Compared to this time last year, Carle is using 100 times more protective glasses, she says, and the use of face shields has more than doubled.
There’s also been a “significant increase” in the use of N95 masks, Banks says, although the numbers for N95s are skewed, since CDC-approved guidance on mask sterilization with ultraviolet light allows the hospital to extend the lifetime of masks by allowing for their re-use.
Ahmad says the designs created by the UIUC-Carle team could be used by manufacturers interested in scaling up production to meet short- and long-term PPE supply needs.

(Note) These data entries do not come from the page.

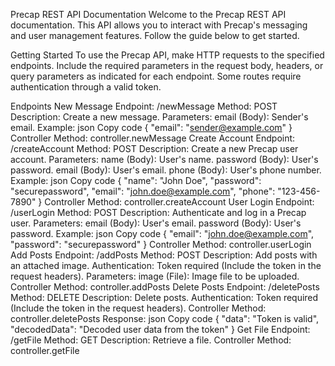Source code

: Precap REST API Documentation
Welcome to the Precap REST API documentation. This API allows you to interact with Precap's messaging and user management features. Follow the guide below to get started.

Getting Started
To use the Precap API, make HTTP requests to the specified endpoints. Include the required parameters in the request body, headers, or query parameters as indicated for each endpoint. Some routes require authentication through a valid token.

Endpoints
New Message
Endpoint: /newMessage
Method: POST
Description: Create a new message.
Parameters:
email (Body): Sender's email.
Example:
json
Copy code
{
  "email": "sender@example.com"
}
Controller Method: controller.newMessage
Create Account
Endpoint: /createAccount
Method: POST
Description: Create a new Precap user account.
Parameters:
name (Body): User's name.
password (Body): User's password.
email (Body): User's email.
phone (Body): User's phone number.
Example:
json
Copy code
{
  "name": "John Doe",
  "password": "securepassword",
  "email": "john.doe@example.com",
  "phone": "123-456-7890"
}
Controller Method: controller.createAccount
User Login
Endpoint: /userLogin
Method: POST
Description: Authenticate and log in a Precap user.
Parameters:
email (Body): User's email.
password (Body): User's password.
Example:
json
Copy code
{
  "email": "john.doe@example.com",
  "password": "securepassword"
}
Controller Method: controller.userLogin
Add Posts
Endpoint: /addPosts
Method: POST
Description: Add posts with an attached image.
Authentication: Token required (Include the token in the request headers).
Parameters:
image (File): Image file to be uploaded.
Controller Method: controller.addPosts
Delete Posts
Endpoint: /deletePosts
Method: DELETE
Description: Delete posts.
Authentication: Token required (Include the token in the request headers).
Controller Method: controller.deletePosts
Response:
json
Copy code
{
  "data": "Token is valid",
  "decodedData": "Decoded user data from the token"
}
Get File
Endpoint: /getFile
Method: GET
Description: Retrieve a file.
Controller Method: controller.getFile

(The newly designed N95 masks, which are considered by the FDA to be Class II devices, would need regulatory approval before they can be used in practice, Ahmad says. Face shields and gowns are considered Class I, requiring only that manufacturers follow FDA guidelines.)
Ahmad says the infrastructure that was built to respond to these emergent needs will enable the campus to respond quickly again, in the event there’s another surge in COVID-19 cases in the community.
“And with the students coming back (this fall), we’re talking about 55,000-plus, those are challenges that could still be on the horizon,” he says.